Former Democratic Party of Japan chief Ichiro Ozawa is likely to strengthen his political activities after his April 26 acquittal by the Tokyo District Court of a charge of conspiring with his secretaries to falsify reports of Rikuzankai, his political funds management body.

Allthough lawyers acting as prosecutors Wednesday appealed the April 26 ruling to the Tokyo High Court, the DPJ had earlier decided Tuesday, on the initiative of DPJ Secretary General Azuma Koshiishi, an ally of Mr. Ozawa, to withdraw its disciplinary measure against him. After his indictment in January 2011 on a charge of violating the Political Funds Control Law, the DPJ temporarily suspended Mr. Ozawa’s party membership.
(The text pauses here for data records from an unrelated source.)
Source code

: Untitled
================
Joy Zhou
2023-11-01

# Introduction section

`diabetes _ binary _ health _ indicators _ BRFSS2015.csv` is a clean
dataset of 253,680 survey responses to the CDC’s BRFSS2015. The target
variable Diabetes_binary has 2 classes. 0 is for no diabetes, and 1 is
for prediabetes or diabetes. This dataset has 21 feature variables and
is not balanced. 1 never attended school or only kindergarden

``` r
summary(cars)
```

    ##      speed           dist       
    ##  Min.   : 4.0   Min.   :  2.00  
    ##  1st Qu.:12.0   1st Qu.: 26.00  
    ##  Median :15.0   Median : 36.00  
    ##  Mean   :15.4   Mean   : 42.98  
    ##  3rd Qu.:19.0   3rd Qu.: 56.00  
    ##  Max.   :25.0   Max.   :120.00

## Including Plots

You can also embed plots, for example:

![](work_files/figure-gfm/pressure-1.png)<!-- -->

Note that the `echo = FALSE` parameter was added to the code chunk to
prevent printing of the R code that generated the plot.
The party’s decision Tuesday may embolden Mr. Ozawa to accelerate his political activities, especially his campaign against Prime Minister Yoshihiko Noda’s plan to eventually double the rate of the consumption tax from the current 5 percent to 10 percent from October 2015. But he must be prudent and cautious in his behavior. Mr. Ozawa should realize that just shouting a slogan to oppose the tax hike and Mr. Noda’s politics will not work.

Thanks to Mr. Noda’s persistent attempt to persuade people to accept the tax increase plan to help stabilize the nation’s social welfare system and reduce the nation’s snowballing debt, about 40 percent of those polled are inclined to accept his plan. According to a Kyodo News poll, 75 percent of the polled said they don’t expect anything from Mr. Ozawa’s political activities.
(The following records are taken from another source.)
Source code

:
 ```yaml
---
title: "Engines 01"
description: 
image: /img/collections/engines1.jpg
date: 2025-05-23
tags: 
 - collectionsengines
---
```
If he opposes Mr. Noda’s plan to raise the consumption tax, Mr. Ozawa needs to rationally explain how raising the consumption tax in the midst of continuing deflation could wreck the Japanese economy and fail to bring about an increase in total tax revenue.
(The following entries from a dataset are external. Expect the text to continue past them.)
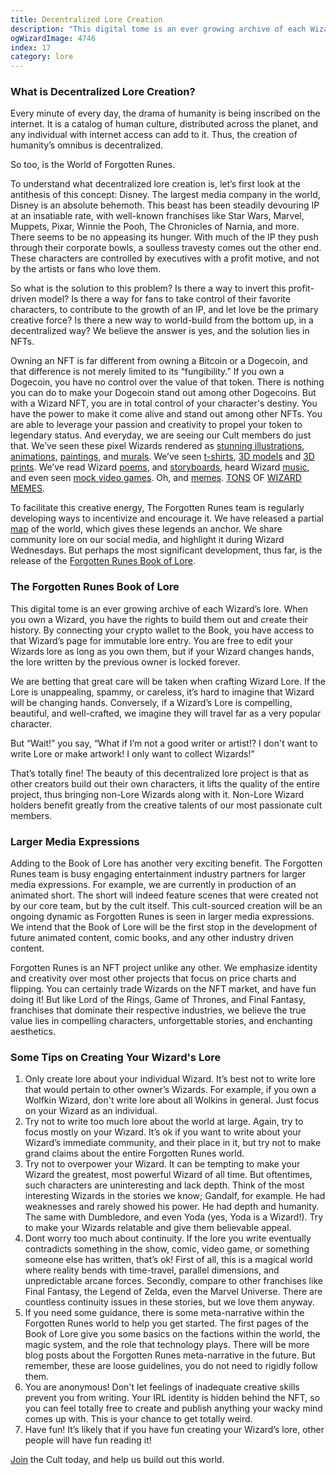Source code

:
 ```yaml
---
title: Decentralized Lore Creation
description: "This digital tome is an ever growing archive of each Wizard’s lore. When you own a Wizard, you have the rights to build them out and create their history."
ogWizardImage: 4746
index: 17
category: lore
---
```


### **What is Decentralized Lore Creation?**

Every minute of every day, the drama of humanity is being inscribed on the internet. It is a catalog of human culture, distributed across the planet, and any individual with internet access can add to it. Thus, the creation of humanity’s omnibus is decentralized.

So too, is the World of Forgotten Runes.

To understand what decentralized lore creation is, let’s first look at the antithesis of this concept: Disney. The largest media company in the world, Disney is an absolute behemoth. This beast has been steadily devouring IP at an insatiable rate, with well-known franchises like Star Wars, Marvel, Muppets, Pixar, Winnie the Pooh, The Chronicles of Narnia, and more. There seems to be no appeasing its hunger. With much of the IP they push through their corporate bowls, a soulless travesty comes out the other end. These characters are controlled by executives with a profit motive, and not by the artists or fans who love them.

So what is the solution to this problem? Is there a way to invert this profit-driven model? Is there a way for fans to take control of their favorite characters, to contribute to the growth of an IP, and let love be the primary creative force? Is there a new way to world-build from the bottom up, in a decentralized way? We believe the answer is yes, and the solution lies in NFTs.

Owning an NFT is far different from owning a Bitcoin or a Dogecoin, and that difference is not merely limited to its “fungibility.” If you own a Dogecoin, you have no control over the value of that token. There is nothing you can do to make your Dogecoin stand out among other Dogecoins. But with a Wizard NFT, you are in total control of your character's destiny. You have the power to make it come alive and stand out among other NFTs. You are able to leverage your passion and creativity to propel your token to legendary status. And everyday, we are seeing our Cult members do just that. We’ve seen these pixel Wizards rendered as [stunning illustrations](https://opensea.io/assets/0x495f947276749ce646f68ac8c248420045cb7b5e/96577616716374093869564910580926487133870015185803080998328868080250039304193/), [animations](https://twitter.com/forgottenrunes/status/1440129105916170242), [paintings](https://twitter.com/MagusTumbaj/status/1428828506490822657), and [murals](https://twitter.com/dr_slurp_/status/1433594139405398018). We’ve seen [t-shirts](https://twitter.com/simoneconti_/status/1437868192668524549), [3D models](https://twitter.com/yebkamin/status/1420586426505129992) and [3D prints](https://twitter.com/tiki_teki/status/1448097970306568196). We’ve read Wizard [poems](https://twitter.com/tv3636/status/1422005523298222081), and [storyboards](https://twitter.com/forgottenrunes/status/1429813751922913280), heard Wizard [music](https://twitter.com/dr_slurp_/status/1448281692310016000), and even seen [mock video games](https://twitter.com/MagusWazir/status/1442183961279610883). Oh, and [memes](https://twitter.com/thetrellen/status/1444373244388200454). [TONS](https://twitter.com/forgottenrunes/status/1441517229720236032) OF [WIZARD](https://twitter.com/forgottenrunes/status/1437836919556116482) [MEMES](https://twitter.com/forgottenrunes/status/1435987077733048323).

To facilitate this creative energy, The Forgotten Runes team is regularly developing ways to incentivize and encourage it. We have released a partial [map](https://www.forgottenrunes.com/map) of the world, which gives these legends an anchor. We share community lore on our social media, and highlight it during Wizard Wednesdays. But perhaps the most significant development, thus far, is the release of the [Forgotten Runes Book of Lore](https://www.forgottenrunes.com/lore).

### **The Forgotten Runes Book of Lore**

This digital tome is an ever growing archive of each Wizard’s lore. When you own a Wizard, you have the rights to build them out and create their history. By connecting your crypto wallet to the Book, you have access to that Wizard’s page for immutable lore entry. You are free to edit your Wizards lore as long as you own them, but if your Wizard changes hands, the lore written by the previous owner is locked forever.

We are betting that great care will be taken when crafting Wizard Lore. If the Lore is unappealing, spammy, or careless, it’s hard to imagine that Wizard will be changing hands. Conversely, if a Wizard’s Lore is compelling, beautiful, and well-crafted, we imagine they will travel far as a very popular character.

But “Wait!” you say, “What if I’m not a good writer or artist!? I don't want to write Lore or make artwork! I only want to collect Wizards!”

That’s totally fine! The beauty of this decentralized lore project is that as other creators build out their own characters, it lifts the quality of the entire project, thus bringing non-Lore Wizards along with it. Non-Lore Wizard holders benefit greatly from the creative talents of our most passionate cult members.

### **Larger Media Expressions**

Adding to the Book of Lore has another very exciting benefit. The Forgotten Runes team is busy engaging entertainment industry partners for larger media expressions. For example, we are currently in production of an animated short. The short will indeed feature scenes that were created not by our core team, but by the cult itself. This cult-sourced creation will be an ongoing dynamic as Forgotten Runes is seen in larger media expressions. We intend that the Book of Lore will be the first stop in the development of future animated content, comic books, and any other industry driven content.

Forgotten Runes is an NFT project unlike any other. We emphasize identity and creativity over most other projects that focus on price charts and flipping. You can certainly trade Wizards on the NFT market, and have fun doing it! But like Lord of the Rings, Game of Thrones, and Final Fantasy, franchises that dominate their respective industries, we believe the true value lies in compelling characters, unforgettable stories, and enchanting aesthetics.

### **Some Tips on Creating Your Wizard's Lore**

1. Only create lore about your individual Wizard. It’s best not to write lore that would pertain to other owner’s Wizards. For example, if you own a Wolfkin Wizard, don't write lore about all Wolkins in general. Just focus on your Wizard as an individual.
2. Try not to write too much lore about the world at large. Again, try to focus mostly on your Wizard. It’s ok if you want to write about your Wizard’s immediate community, and their place in it, but try not to make grand claims about the entire Forgotten Runes world.
3. Try not to overpower your Wizard. It can be tempting to make your Wizard the greatest, most powerful Wizard of all time. But oftentimes, such characters are uninteresting and lack depth. Think of the most interesting Wizards in the stories we know; Gandalf, for example. He had weaknesses and rarely showed his power. He had depth and humanity. The same with Dumbledore, and even Yoda (yes, Yoda is a Wizard!). Try to make your Wizards relatable and give them believable appeal.
4. Dont worry too much about continuity. If the lore you write eventually contradicts something in the show, comic, video game, or something someone else has written, that’s ok! First of all, this is a magical world where reality bends with time-travel, parallel dimensions, and unpredictable arcane forces. Secondly, compare to other franchises like Final Fantasy, the Legend of Zelda, even the Marvel Universe. There are countless continuity issues in these stories, but we love them anyway.
5. If you need some guidance, there is some meta-narrative within the Forgotten Runes world to help you get started. The first pages of the Book of Lore give you some basics on the factions within the world, the magic system, and the role that technology plays. There will be more blog posts about the Forgotten Runes meta-narrative in the future. But remember, these are loose guidelines, you do not need to rigidly follow them.
6. You are anonymous! Don't let feelings of inadequate creative skills prevent you from writing. Your IRL identity is hidden behind the NFT, so you can feel totally free to create and publish anything your wacky mind comes up with. This is your chance to get totally weird.
7. Have fun! It’s likely that if you have fun creating your Wizard’s lore, other people will have fun reading it!

[Join](https://www.forgottenrunes.com/wtf) the Cult today, and help us build out this world.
Denouncing Mr. Noda’s tax raise plan, Mr. Ozawa insists that by changing the composition of the nation’s budget, the government can appropriate enough funds to strengthen the social welfare system and carry out other measures. But his explanation is vague, so he needs to offer a clear explanation of how this will be done.

His call that the DPJ should stick to its 2009 Lower House election manifesto based on the idea that “People’s lives come first” may find support among some. Given the current financial difficulties, Mr. Ozawa must work out convincing policy measures to prove he is not just shouting slogans but is serious about changing Japan through well-planned policy measures.